The second way is to set up the pipeline and then use introspection to find and then change the filename. This approach is easier to parameterize but somewhat more fragile since not all readers respond well to having their names changed once established. You should at least use caution and try to change the filename before the pipeline first runs. Otherwise more readers will be confused and you will also waste time processing the smaller file. When loading state files the proper place to do this is immediately after the LoadState command. For python scripts the place to do this is as near to the creation of the reader as possible, and certainly before any Update or Render commands. An example of how to do this follows:

>>> from paraview.simple import *
# Load the state
>>> servermanager.LoadState("/Users/berk/myteststate.pvsm")

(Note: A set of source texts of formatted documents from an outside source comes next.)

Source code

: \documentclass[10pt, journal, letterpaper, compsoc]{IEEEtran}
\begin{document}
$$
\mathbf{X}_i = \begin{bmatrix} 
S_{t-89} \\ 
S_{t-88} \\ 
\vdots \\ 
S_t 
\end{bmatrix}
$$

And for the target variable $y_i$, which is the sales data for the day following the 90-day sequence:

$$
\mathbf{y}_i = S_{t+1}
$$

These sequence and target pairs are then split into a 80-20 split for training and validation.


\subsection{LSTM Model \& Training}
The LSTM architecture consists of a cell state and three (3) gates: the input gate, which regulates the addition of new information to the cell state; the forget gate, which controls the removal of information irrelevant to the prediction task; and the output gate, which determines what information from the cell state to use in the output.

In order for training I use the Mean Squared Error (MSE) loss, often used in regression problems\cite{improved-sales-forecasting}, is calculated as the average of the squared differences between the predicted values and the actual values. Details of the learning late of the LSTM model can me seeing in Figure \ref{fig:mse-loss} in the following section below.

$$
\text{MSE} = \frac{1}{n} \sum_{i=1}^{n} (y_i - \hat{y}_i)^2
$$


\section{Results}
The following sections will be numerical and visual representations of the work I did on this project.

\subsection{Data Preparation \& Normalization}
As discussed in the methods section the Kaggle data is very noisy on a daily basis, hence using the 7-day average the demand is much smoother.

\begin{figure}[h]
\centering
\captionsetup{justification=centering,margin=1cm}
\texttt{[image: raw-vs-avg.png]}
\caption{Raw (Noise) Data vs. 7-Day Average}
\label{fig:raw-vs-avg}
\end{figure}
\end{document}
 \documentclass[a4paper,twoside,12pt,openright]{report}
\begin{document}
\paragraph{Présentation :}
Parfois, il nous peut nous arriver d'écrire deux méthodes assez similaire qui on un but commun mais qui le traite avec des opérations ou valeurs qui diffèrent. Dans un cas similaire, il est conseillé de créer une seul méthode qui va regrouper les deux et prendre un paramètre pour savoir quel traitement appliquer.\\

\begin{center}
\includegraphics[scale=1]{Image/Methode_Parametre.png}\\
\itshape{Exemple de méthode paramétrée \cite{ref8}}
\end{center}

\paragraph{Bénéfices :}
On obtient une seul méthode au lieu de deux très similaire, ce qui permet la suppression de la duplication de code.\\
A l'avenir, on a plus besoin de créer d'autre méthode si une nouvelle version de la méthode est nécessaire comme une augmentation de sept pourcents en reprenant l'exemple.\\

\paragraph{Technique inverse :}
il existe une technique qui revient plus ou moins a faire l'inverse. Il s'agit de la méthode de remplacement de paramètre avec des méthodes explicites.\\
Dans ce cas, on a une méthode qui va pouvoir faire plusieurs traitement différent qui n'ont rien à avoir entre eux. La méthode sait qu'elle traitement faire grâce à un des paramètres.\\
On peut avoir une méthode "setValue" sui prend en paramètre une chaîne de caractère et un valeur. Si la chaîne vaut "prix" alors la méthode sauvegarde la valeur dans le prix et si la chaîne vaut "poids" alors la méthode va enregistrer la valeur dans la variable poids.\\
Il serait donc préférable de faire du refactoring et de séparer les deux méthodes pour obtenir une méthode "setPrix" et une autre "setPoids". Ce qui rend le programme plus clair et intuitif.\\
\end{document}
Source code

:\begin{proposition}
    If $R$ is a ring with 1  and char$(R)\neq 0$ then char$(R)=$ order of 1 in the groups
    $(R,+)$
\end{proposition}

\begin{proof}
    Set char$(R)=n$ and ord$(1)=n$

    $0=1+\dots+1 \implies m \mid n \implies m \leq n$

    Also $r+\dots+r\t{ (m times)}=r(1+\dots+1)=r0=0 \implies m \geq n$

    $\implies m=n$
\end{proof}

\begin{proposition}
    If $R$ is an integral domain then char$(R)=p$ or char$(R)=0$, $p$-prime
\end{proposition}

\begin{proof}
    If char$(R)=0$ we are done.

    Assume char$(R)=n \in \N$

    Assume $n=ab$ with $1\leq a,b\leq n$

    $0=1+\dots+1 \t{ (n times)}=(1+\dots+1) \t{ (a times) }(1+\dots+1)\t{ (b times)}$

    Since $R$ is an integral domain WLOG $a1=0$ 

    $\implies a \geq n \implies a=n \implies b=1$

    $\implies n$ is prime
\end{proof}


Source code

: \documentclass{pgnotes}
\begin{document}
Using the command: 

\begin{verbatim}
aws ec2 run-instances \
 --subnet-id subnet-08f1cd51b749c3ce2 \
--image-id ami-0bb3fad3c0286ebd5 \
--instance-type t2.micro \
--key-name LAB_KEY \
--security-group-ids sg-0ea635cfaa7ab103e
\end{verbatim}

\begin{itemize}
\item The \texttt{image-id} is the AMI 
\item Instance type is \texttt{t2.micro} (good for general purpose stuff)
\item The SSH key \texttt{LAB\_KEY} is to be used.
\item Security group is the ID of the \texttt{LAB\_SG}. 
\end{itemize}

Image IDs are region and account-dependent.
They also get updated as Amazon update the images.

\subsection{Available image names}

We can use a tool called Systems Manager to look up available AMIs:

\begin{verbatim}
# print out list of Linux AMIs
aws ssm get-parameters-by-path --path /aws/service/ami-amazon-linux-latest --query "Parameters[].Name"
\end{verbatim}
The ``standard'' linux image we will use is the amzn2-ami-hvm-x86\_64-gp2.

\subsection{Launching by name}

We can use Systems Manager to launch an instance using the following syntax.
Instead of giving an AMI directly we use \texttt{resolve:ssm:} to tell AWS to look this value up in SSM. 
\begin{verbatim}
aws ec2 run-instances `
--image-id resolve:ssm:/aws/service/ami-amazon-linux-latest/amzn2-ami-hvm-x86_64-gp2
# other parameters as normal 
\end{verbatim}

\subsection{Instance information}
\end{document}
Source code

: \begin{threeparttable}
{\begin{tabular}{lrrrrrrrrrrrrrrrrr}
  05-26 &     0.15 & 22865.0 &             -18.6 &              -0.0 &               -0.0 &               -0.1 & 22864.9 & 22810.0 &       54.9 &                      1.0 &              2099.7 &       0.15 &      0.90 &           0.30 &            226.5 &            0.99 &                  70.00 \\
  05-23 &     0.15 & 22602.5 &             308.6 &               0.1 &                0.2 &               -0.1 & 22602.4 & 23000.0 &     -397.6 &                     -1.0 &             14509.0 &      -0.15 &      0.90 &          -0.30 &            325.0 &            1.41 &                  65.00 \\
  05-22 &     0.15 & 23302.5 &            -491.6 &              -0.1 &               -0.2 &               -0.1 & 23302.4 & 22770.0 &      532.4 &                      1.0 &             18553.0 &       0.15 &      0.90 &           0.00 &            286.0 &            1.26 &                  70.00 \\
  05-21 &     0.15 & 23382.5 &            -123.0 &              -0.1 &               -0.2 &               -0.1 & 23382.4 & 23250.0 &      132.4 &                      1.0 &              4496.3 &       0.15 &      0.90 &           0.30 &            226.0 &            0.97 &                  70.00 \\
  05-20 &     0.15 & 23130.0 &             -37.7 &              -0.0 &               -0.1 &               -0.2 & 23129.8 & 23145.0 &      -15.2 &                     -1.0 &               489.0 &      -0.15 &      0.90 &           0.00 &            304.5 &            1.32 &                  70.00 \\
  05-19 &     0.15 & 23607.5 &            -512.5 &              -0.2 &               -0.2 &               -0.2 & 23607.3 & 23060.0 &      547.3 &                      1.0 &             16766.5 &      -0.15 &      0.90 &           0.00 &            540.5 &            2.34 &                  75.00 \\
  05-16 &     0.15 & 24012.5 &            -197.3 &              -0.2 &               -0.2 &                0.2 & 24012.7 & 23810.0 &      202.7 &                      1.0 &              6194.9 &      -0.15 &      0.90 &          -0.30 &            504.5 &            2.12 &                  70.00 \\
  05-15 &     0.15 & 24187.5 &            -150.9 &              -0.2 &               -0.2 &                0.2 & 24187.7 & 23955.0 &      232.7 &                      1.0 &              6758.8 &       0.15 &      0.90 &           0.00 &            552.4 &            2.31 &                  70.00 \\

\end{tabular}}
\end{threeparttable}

# Now the pipeline will be instantiated but it will not have updated yet.
# You can programmatically obtain the reader from the pipeline starting with this command, which lists all readers, sources and filters in the pipeline.
>>> GetSources()
#{('box.ex2', '274'): <paraview.servermanager.ExodusIIReader object at 0x21b3eb70>}
# But it is easier if you note that readers are typically named according to the name of the file that they are created for.
>>> reader = FindSource('box.ex2')
#Now you can change the filename with these two commands:
>>> reader.FileName = ['/path_to/can.ex2']
>>> reader.FileNameChanged()